At times a piece of me always wants to be around you, just to watch you grow. Missing that would be a great loss for me, as all these while I witnessed everything with you, the firsts. It can be termed as something I want to keep it for myself.

I remember the very first touch of your skin in my hands, as I cherish it to be the most memorable one in my life. The moments of redemption that seeps out of me, when you both were born, is exceeding my vision of words. It is a unique feeling, that keeps me motivated all along.

At times when someone asks me, why with all these pain, I endured all along, the difficulties of pregnancy period, that I longed for the next child.

I really don’t know what to answer them, because the joy of watching my kids play together, gives me the answer, which is tough to convey in my words. I see them grow, in every way, like I grew with my sibling.  All these years watching them grow up fades away the pain I endured, bringing me a smile that stays forever until I just have the faintest thought about the pain or stress I had gone through all those months.

Resilience with my self

During the first, pregnancy, it was all the eagerness to know how it will be. As I became a mother for the first time, the joy was profound. It was the beginning of a journey, of a new mom to being a good mom to her, slowly learning through her at every stage. It surprises me, at times, as I am ignorant of what a mother should do in several stages .. Yet I just confidently without taking a step back, walk steadily towards nothing but a goal that is changing every year, as she grows up.

Acceptance 

With my second pregnancy, it was all about, how the upcoming baby would be with my first one. Yes, this is what worried me the most, other than the basic worrisome thoughts about being healthy etc. It is again a roller-coaster ride across the months to balance, emotionally and physically being with both kids.

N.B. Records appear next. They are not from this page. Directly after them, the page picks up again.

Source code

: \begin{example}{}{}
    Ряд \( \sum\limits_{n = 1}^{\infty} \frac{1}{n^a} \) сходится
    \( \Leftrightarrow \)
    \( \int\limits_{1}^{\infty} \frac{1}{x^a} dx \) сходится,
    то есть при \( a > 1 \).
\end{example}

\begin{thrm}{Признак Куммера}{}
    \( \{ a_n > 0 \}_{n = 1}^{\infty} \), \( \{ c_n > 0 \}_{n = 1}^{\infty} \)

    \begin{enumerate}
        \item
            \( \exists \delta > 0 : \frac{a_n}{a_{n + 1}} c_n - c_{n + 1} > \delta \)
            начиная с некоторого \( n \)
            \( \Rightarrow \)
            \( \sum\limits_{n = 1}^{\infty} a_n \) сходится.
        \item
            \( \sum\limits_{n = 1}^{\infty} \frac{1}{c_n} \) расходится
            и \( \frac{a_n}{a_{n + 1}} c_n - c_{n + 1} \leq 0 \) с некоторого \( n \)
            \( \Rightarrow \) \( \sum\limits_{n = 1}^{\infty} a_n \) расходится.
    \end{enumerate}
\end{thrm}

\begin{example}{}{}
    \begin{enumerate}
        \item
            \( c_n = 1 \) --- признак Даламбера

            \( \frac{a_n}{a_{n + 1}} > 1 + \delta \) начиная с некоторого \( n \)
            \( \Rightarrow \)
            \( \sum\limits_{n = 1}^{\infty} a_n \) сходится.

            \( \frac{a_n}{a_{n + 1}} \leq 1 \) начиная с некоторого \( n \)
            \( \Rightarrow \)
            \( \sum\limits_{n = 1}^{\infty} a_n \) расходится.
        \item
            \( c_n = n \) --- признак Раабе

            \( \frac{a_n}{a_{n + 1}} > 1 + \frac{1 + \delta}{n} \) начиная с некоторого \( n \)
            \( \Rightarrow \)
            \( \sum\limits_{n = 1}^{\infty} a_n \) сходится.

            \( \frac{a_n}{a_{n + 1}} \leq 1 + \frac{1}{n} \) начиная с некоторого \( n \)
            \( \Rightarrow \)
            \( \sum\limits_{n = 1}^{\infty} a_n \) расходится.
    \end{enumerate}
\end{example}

Understanding the needs of the elder one, compromising on sleep and much more.

Growing up with them is much more fun and learning too. I guess I never learned this much, as much I am learning from being a mother.

Adapting myself 

It is again a greater problem, for me as a person to adapt. At times our inner self is so adamant even to give up to a small child.  It is common, that you might find me still fighting with my kid just like the worst kid at times. It leads me just to think, that AM I actually a mom? Because I am totally weird when I fight with them, even for the silliest things.

Setting an example pressure

OOPS, The big challenge as I say. I am not someone good to be followed – as I am completely indisciplined, and more like a child who is unwilling in many scenarios. I might actually be the big bad example for kids “NOT to FOLLOW”.

It is hard, not to be oneself at times. I can’t act like a perfect mom, and the be a spoiler alert to my kids, instead am the most vulnerable person they might find. One who breaks down, who fails, who is shy, who is incompetent and much more…

so AM I a bad mother?

I really don’t know, what to answer that, but yet I am just a mother who wants to keep her children happier and well-kept.

Even though I break down at many points, wish to quit, or just run away or hide, a part of me, wants to be discovered by those tiny hands who hold me tight, so as I do not fall apart. They make me feel worthwhile, even when the whole world seems to look at me as if I am doing a bad job at being a mom.

For ME, all about being a mom, make me feel enough worthy to be alive.